### EXERCISE INSTRUCTIONS
Leave out the pictures and repeat everything else in the records exactly.

### PROVIDED DATA
*****

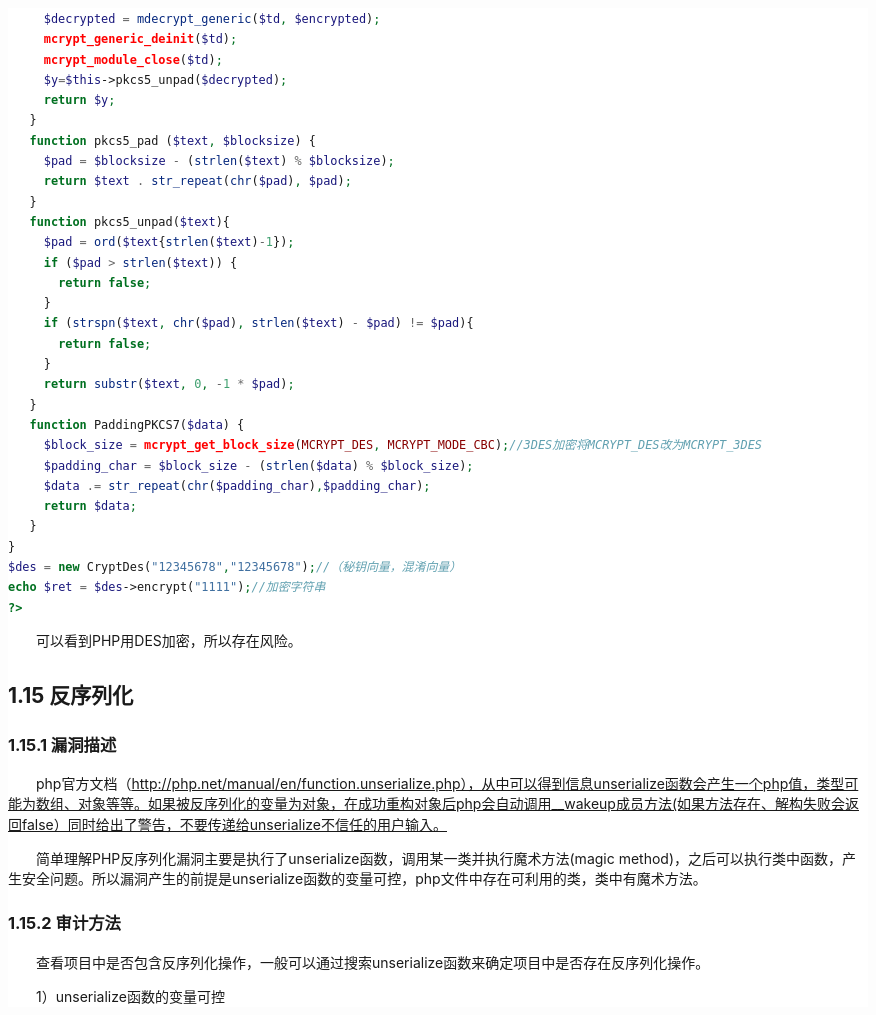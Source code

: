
 ```php
     $decrypted = mdecrypt_generic($td, $encrypted);
     mcrypt_generic_deinit($td);
     mcrypt_module_close($td);
     $y=$this->pkcs5_unpad($decrypted);
     return $y;
   }
   function pkcs5_pad ($text, $blocksize) {
     $pad = $blocksize - (strlen($text) % $blocksize);
     return $text . str_repeat(chr($pad), $pad);
   }
   function pkcs5_unpad($text){
     $pad = ord($text{strlen($text)-1});
     if ($pad > strlen($text)) {
       return false;
     }
     if (strspn($text, chr($pad), strlen($text) - $pad) != $pad){
       return false;
     }
     return substr($text, 0, -1 * $pad);
   }
   function PaddingPKCS7($data) {
     $block_size = mcrypt_get_block_size(MCRYPT_DES, MCRYPT_MODE_CBC);//3DES加密将MCRYPT_DES改为MCRYPT_3DES
     $padding_char = $block_size - (strlen($data) % $block_size);
     $data .= str_repeat(chr($padding_char),$padding_char);
     return $data;
   }
}
$des = new CryptDes("12345678","12345678");//（秘钥向量，混淆向量）
echo $ret = $des->encrypt("1111");//加密字符串
?>
```

&emsp;&emsp;可以看到PHP用DES加密，所以存在风险。

## 1.15    反序列化

### 1.15.1 漏洞描述

&emsp;&emsp;php官方文档（http://php.net/manual/en/function.unserialize.php），从中可以得到信息unserialize函数会产生一个php值，类型可能为数组、对象等等。如果被反序列化的变量为对象，在成功重构对象后php会自动调用__wakeup成员方法(如果方法存在、解构失败会返回false）同时给出了警告，不要传递给unserialize不信任的用户输入。

&emsp;&emsp;简单理解PHP反序列化漏洞主要是执行了unserialize函数，调用某一类并执行魔术方法(magic method)，之后可以执行类中函数，产生安全问题。所以漏洞产生的前提是unserialize函数的变量可控，php文件中存在可利用的类，类中有魔术方法。

### 1.15.2 审计方法

&emsp;&emsp;查看项目中是否包含反序列化操作，一般可以通过搜索unserialize函数来确定项目中是否存在反序列化操作。

&emsp;&emsp;1）unserialize函数的变量可控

*****

### ANSWER TO THIS EXERCISE
Source code

:
 ```php
     $decrypted = mdecrypt_generic($td, $encrypted);
     mcrypt_generic_deinit($td);
     mcrypt_module_close($td);
     $y=$this->pkcs5_unpad($decrypted);
     return $y;
   }
   function pkcs5_pad ($text, $blocksize) {
     $pad = $blocksize - (strlen($text) % $blocksize);
     return $text . str_repeat(chr($pad), $pad);
   }
   function pkcs5_unpad($text){
     $pad = ord($text{strlen($text)-1});
     if ($pad > strlen($text)) {
       return false;
     }
     if (strspn($text, chr($pad), strlen($text) - $pad) != $pad){
       return false;
     }
     return substr($text, 0, -1 * $pad);
   }
   function PaddingPKCS7($data) {
     $block_size = mcrypt_get_block_size(MCRYPT_DES, MCRYPT_MODE_CBC);//3DES加密将MCRYPT_DES改为MCRYPT_3DES
     $padding_char = $block_size - (strlen($data) % $block_size);
     $data .= str_repeat(chr($padding_char),$padding_char);
     return $data;
   }
}
$des = new CryptDes("12345678","12345678");//（秘钥向量，混淆向量）
echo $ret = $des->encrypt("1111");//加密字符串
?>
```

&emsp;&emsp;可以看到PHP用DES加密，所以存在风险。

## 1.15    反序列化

### 1.15.1 漏洞描述

&emsp;&emsp;php官方文档（http://php.net/manual/en/function.unserialize.php），从中可以得到信息unserialize函数会产生一个php值，类型可能为数组、对象等等。如果被反序列化的变量为对象，在成功重构对象后php会自动调用__wakeup成员方法(如果方法存在、解构失败会返回false）同时给出了警告，不要传递给unserialize不信任的用户输入。

&emsp;&emsp;简单理解PHP反序列化漏洞主要是执行了unserialize函数，调用某一类并执行魔术方法(magic method)，之后可以执行类中函数，产生安全问题。所以漏洞产生的前提是unserialize函数的变量可控，php文件中存在可利用的类，类中有魔术方法。

### 1.15.2 审计方法

&emsp;&emsp;查看项目中是否包含反序列化操作，一般可以通过搜索unserialize函数来确定项目中是否存在反序列化操作。

&emsp;&emsp;1）unserialize函数的变量可控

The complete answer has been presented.